At 8:07 a.m. on January 5, 2006, 79-year-old Ramon ParillaTorres (hereinafter the decedent) was admitted to the emergency room at The Brooklyn Hospital Center (hereinafter the hospital) complaining of wheezing and nonproductive cough for the prior three days. Upon admission, his condition was classified as “non-urgent” by a triage nurse. After being examined by *1092the emergency room resident, an electrocardio-gram (hereinafter EKG) revealed that the decedent had atrial fibrillation. At 9:30 a.m., the defendant John Buccellato (hereinafter the appellant), the attending physician in the emergency room, examined the decedent and authored a note indicating an initial impression of new onset atrial fibrillation and new onset congestive heart failure. A laboratory analysis of the decedent’s cardiac enzymes subsequently indicated that he was suffering from an evolving myocardial infarction (hereinafter MI). Approximately two hours after the decedent was admitted to the emergency room, the appellant referred the patient to a cardiac care service that admitted the decedent and took over the management of his condition. At approximately 6:00 p.m. that evening, the decedent died from, inter alia, acute MI.

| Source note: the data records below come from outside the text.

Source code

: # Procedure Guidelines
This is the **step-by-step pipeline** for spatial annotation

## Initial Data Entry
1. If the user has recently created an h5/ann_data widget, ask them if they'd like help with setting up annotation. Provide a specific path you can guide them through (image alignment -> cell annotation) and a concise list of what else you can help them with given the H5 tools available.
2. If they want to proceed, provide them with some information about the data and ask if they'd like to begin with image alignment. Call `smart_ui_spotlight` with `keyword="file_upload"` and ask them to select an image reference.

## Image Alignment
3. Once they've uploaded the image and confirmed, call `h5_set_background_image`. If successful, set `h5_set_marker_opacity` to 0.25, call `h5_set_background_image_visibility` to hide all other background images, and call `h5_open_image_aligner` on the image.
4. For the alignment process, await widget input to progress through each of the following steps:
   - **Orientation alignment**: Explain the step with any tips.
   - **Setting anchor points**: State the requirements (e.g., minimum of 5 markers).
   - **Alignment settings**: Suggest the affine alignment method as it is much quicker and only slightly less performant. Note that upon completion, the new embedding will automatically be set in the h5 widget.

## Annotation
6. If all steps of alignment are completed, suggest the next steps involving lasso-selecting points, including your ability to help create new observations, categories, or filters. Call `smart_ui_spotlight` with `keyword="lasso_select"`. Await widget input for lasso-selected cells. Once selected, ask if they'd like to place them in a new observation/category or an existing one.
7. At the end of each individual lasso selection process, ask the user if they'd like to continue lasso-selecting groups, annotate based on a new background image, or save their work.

Thereafter, the plaintiff, the decedent’s daughter and administratrix of his estate, commenced this action against, among others, the appellant to recover damages for medical malpractice and wrongful death, alleging, among other things, that the decedent should not have been classified as “non-urgent” by the triage nurse, that the appellant should have ordered a cardiology consult once the results of the EKG were received, and that the decedent should have been administered nitroglycerine at some point prior to his death. The appellant moved for summary judgment dismissing the complaint insofar as asserted against him, and the Supreme Court, inter alia, denied the motion. We reverse the order insofar as appealed from.

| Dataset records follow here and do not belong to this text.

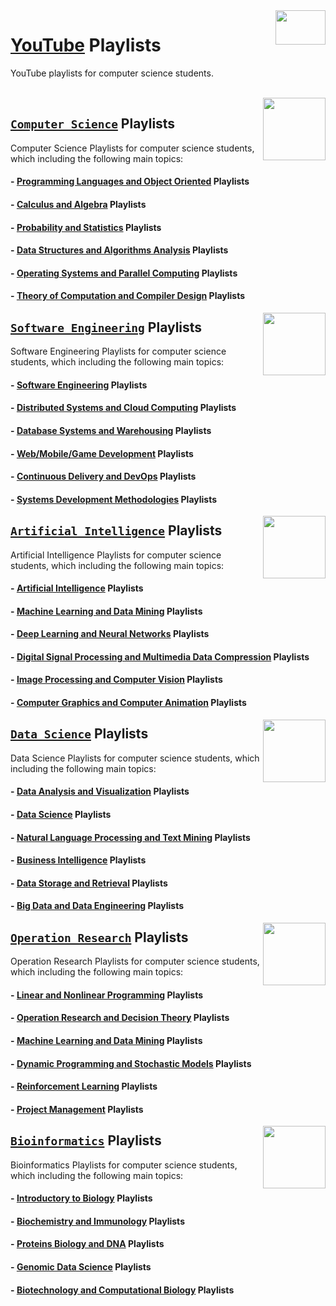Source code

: <img align="right" width="80" height="55" src="https://github.com/cs-MohamedAyman/YouTube-Playlists/blob/master/organizations-logos/youtube.jpg">

# [YouTube](https://www.youtube.com/) Playlists
YouTube playlists for computer science students.

<br>
<img align="right" width="100" height="100" src="https://github.com/cs-MohamedAyman/cs-MohamedAyman/blob/main/logos/computer-science-department.jpg">

## [`Computer Science`](https://github.com/cs-MohamedAyman/YouTube-Playlists/tree/master/Computer-Science-Playlists/README.md) Playlists
Computer Science Playlists for computer science students, which including the following main topics:

#### - [Programming Languages and Object Oriented](https://github.com/cs-MohamedAyman/YouTube-Playlists/tree/master/Computer-Science-Playlists/README.md) Playlists
#### - [Calculus and Algebra](https://github.com/cs-MohamedAyman/YouTube-Playlists/tree/master/Computer-Science-Playlists/README.md) Playlists
#### - [Probability and Statistics](https://github.com/cs-MohamedAyman/YouTube-Playlists/tree/master/Computer-Science-Playlists/README.md) Playlists
#### - [Data Structures and Algorithms Analysis](https://github.com/cs-MohamedAyman/YouTube-Playlists/tree/master/Computer-Science-Playlists/README.md) Playlists
#### - [Operating Systems and Parallel Computing](https://github.com/cs-MohamedAyman/YouTube-Playlists/tree/master/Computer-Science-Playlists/README.md) Playlists
#### - [Theory of Computation and Compiler Design](https://github.com/cs-MohamedAyman/YouTube-Playlists/tree/master/Computer-Science-Playlists/README.md) Playlists

<img align="right" width="100" height="100" src="https://github.com/cs-MohamedAyman/cs-MohamedAyman/blob/main/logos/software-engineering-department.jpg">

## [`Software Engineering`](https://github.com/cs-MohamedAyman/YouTube-Playlists/tree/master/Software-Engineering-Playlists/README.md) Playlists
Software Engineering Playlists for computer science students, which including the following main topics:

#### - [Software Engineering](https://github.com/cs-MohamedAyman/YouTube-Playlists/tree/master/Software-Engineering-Playlists/README.md) Playlists
#### - [Distributed Systems and Cloud Computing](https://github.com/cs-MohamedAyman/YouTube-Playlists/tree/master/Software-Engineering-Playlists/README.md) Playlists
#### - [Database Systems and Warehousing](https://github.com/cs-MohamedAyman/YouTube-Playlists/tree/master/Software-Engineering-Playlists/README.md) Playlists
#### - [Web/Mobile/Game Development](https://github.com/cs-MohamedAyman/YouTube-Playlists/tree/master/Software-Engineering-Playlists/README.md) Playlists
#### - [Continuous Delivery and DevOps](https://github.com/cs-MohamedAyman/YouTube-Playlists/tree/master/Software-Engineering-Playlists/README.md) Playlists
#### - [Systems Development Methodologies](https://github.com/cs-MohamedAyman/YouTube-Playlists/tree/master/Software-Engineering-Playlists/README.md) Playlists

<img align="right" width="100" height="100" src="https://github.com/cs-MohamedAyman/cs-MohamedAyman/blob/main/logos/artificial-intelligence-department.jpg">

## [`Artificial Intelligence`](https://github.com/cs-MohamedAyman/YouTube-Playlists/tree/master/Artificial-Intelligence-Playlists/README.md) Playlists
Artificial Intelligence Playlists for computer science students, which including the following main topics:

#### - [Artificial Intelligence](https://github.com/cs-MohamedAyman/YouTube-Playlists/tree/master/Artificial-Intelligence-Playlists/README.md) Playlists
#### - [Machine Learning and Data Mining](https://github.com/cs-MohamedAyman/YouTube-Playlists/tree/master/Artificial-Intelligence-Playlists/README.md) Playlists
#### - [Deep Learning and Neural Networks](https://github.com/cs-MohamedAyman/YouTube-Playlists/tree/master/Artificial-Intelligence-Playlists/README.md) Playlists
#### - [Digital Signal Processing and Multimedia Data Compression](https://github.com/cs-MohamedAyman/YouTube-Playlists/tree/master/Artificial-Intelligence-Playlists/README.md) Playlists
#### - [Image Processing and Computer Vision](https://github.com/cs-MohamedAyman/YouTube-Playlists/tree/master/Artificial-Intelligence-Playlists/README.md) Playlists
#### - [Computer Graphics and Computer Animation](https://github.com/cs-MohamedAyman/YouTube-Playlists/tree/master/Artificial-Intelligence-Playlists/README.md) Playlists

<img align="right" width="100" height="100" src="https://github.com/cs-MohamedAyman/cs-MohamedAyman/blob/main/logos/data-science-department.jpg">

## [`Data Science`](https://github.com/cs-MohamedAyman/YouTube-Playlists/tree/master/Data-Science-Playlists/README.md) Playlists
Data Science Playlists for computer science students, which including the following main topics:

#### - [Data Analysis and Visualization](https://github.com/cs-MohamedAyman/YouTube-Playlists/tree/master/Data-Science-Playlists/README.md) Playlists
#### - [Data Science](https://github.com/cs-MohamedAyman/YouTube-Playlists/tree/master/Data-Science-Playlists/README.md) Playlists
#### - [Natural Language Processing and Text Mining](https://github.com/cs-MohamedAyman/YouTube-Playlists/tree/master/Data-Science-Playlists/README.md) Playlists
#### - [Business Intelligence](https://github.com/cs-MohamedAyman/YouTube-Playlists/tree/master/Data-Science-Playlists/README.md) Playlists
#### - [Data Storage and Retrieval](https://github.com/cs-MohamedAyman/YouTube-Playlists/tree/master/Data-Science-Playlists/README.md) Playlists
#### - [Big Data and Data Engineering](https://github.com/cs-MohamedAyman/YouTube-Playlists/tree/master/Data-Science-Playlists/README.md) Playlists

<img align="right" width="100" height="100" src="https://github.com/cs-MohamedAyman/cs-MohamedAyman/blob/main/logos/operation-research-department.jpg">

## [`Operation Research`](https://github.com/cs-MohamedAyman/YouTube-Playlists/tree/master/Operation-Research-Playlists/README.md) Playlists
Operation Research Playlists for computer science students, which including the following main topics:

#### - [Linear and Nonlinear Programming](https://github.com/cs-MohamedAyman/YouTube-Playlists/tree/master/Operation-Research-Playlists/README.md) Playlists
#### - [Operation Research and Decision Theory](https://github.com/cs-MohamedAyman/YouTube-Playlists/tree/master/Operation-Research-Playlists/README.md) Playlists
#### - [Machine Learning and Data Mining](https://github.com/cs-MohamedAyman/YouTube-Playlists/tree/master/Operation-Research-Playlists/README.md) Playlists
#### - [Dynamic Programming and Stochastic Models](https://github.com/cs-MohamedAyman/YouTube-Playlists/tree/master/Operation-Research-Playlists/README.md) Playlists
#### - [Reinforcement Learning](https://github.com/cs-MohamedAyman/YouTube-Playlists/tree/master/Operation-Research-Playlists/README.md) Playlists
#### - [Project Management](https://github.com/cs-MohamedAyman/YouTube-Playlists/tree/master/Operation-Research-Playlists/README.md) Playlists

<img align="right" width="100" height="100" src="https://github.com/cs-MohamedAyman/cs-MohamedAyman/blob/main/logos/bioinformatics-department.jpg">

## [`Bioinformatics`](https://github.com/cs-MohamedAyman/YouTube-Playlists/tree/master/Bioinformatics-Playlists/README.md) Playlists
Bioinformatics Playlists for computer science students, which including the following main topics:

#### - [Introductory to Biology](https://github.com/cs-MohamedAyman/YouTube-Playlists/tree/master/Bioinformatics-Playlists/README.md) Playlists
#### - [Biochemistry and Immunology](https://github.com/cs-MohamedAyman/YouTube-Playlists/tree/master/Bioinformatics-Playlists/README.md) Playlists
#### - [Proteins Biology and DNA](https://github.com/cs-MohamedAyman/YouTube-Playlists/tree/master/Bioinformatics-Playlists/README.md) Playlists
#### - [Genomic Data Science](https://github.com/cs-MohamedAyman/YouTube-Playlists/tree/master/Bioinformatics-Playlists/README.md) Playlists
#### - [Biotechnology and Computational Biology](https://github.com/cs-MohamedAyman/YouTube-Playlists/tree/master/Bioinformatics-Playlists/README.md) Playlists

The appellant demonstrated his prima facie entitlement to judgment as a matter of law by establishing, through an expert’s affirmation, that he did not depart from good and accepted medical practice in treating the decedent and that, in any event, his treatment was not a proximate cause of the decedent’s death (see Nunez v Long Is. Jewish Med. Ctr.-Schneider Children’s Hosp., 82 AD3d 724, 725 [2011]; Arkin v Resnick, 68 AD3d 692 [2009]). His expert opined that, in his role as an emergency room physician, the appellant properly prescribed anticoagulants and medications to control the decedent’s ventricular rate. His expert further opined that the appellant properly admitted the decedent to a cardiac care unit at the hospital once the lab results of the decedent’s cardiac enzymes became available, indicating that the decedent was suffering from an MI. Furthermore, the expert opined that the appellant’s treatment played no part in causing the decedent’s cardiogenic shock and heart failure, which occurred several hours after he had been transferred to the cardiac care service. Contrary to the plaintiffs *1093contention, the appellant’s responsibility for the decedent ended when his care was transferred to another attending physician (see Dombroski v Samaritan Hosp., 47 AD3d 80 [2007]).

In opposition, the plaintiff failed to raise a triable issue of fact. The plaintiffs experts opined that the decedent’s presentation in the emergency room and the results of the EKG performed while the decedent was still under the appellant’s care suggested that the decedent was suffering from an MI approximately an hour before the lab results showing the decedent’s elevated cardiac enzymes confirmed this diagnosis. The experts opined that the appellant therefore departed from good and accepted medical practice by failing to order a cardiology consult once the results of the EKG were received. However, the plaintiffs experts failed to raise a triable issue of fact as to whether this alleged departure, which resulted in a delay of about an hour in referring the decedent to the cardiac care service, was a proximate cause of the decedent’s death (see Orsi v Haralabatos, 89 AD3d 997, 998 [2011], lv granted 18 NY3d 809 [2012]; Wilkins v Khoury, 72 AD3d 1067, 1068 [2010]; see generally Stukas v Streiter, 83 AD3d 18, 24 [2011]). Furthermore, the remaining allegations of malpractice cited by the plaintiff’s experts were conclusory and failed to differentiate between the acts and omissions of the different treatment providers (see Mosezhnik v Berenstein, 33 AD3d 895, 897 [2006]; Dellacona v Dorf, 5 AD3d 625, 625 [2004]; Kaplan v Hamilton Med. Assoc., 262 AD2d 609, 610 [1999]). Accordingly, the Supreme Court should have granted the appellant’s motion for summary judgment dismissing the complaint insofar as asserted against him. Skelos, J.P., Belen, Lott and Miller, JJ., concur.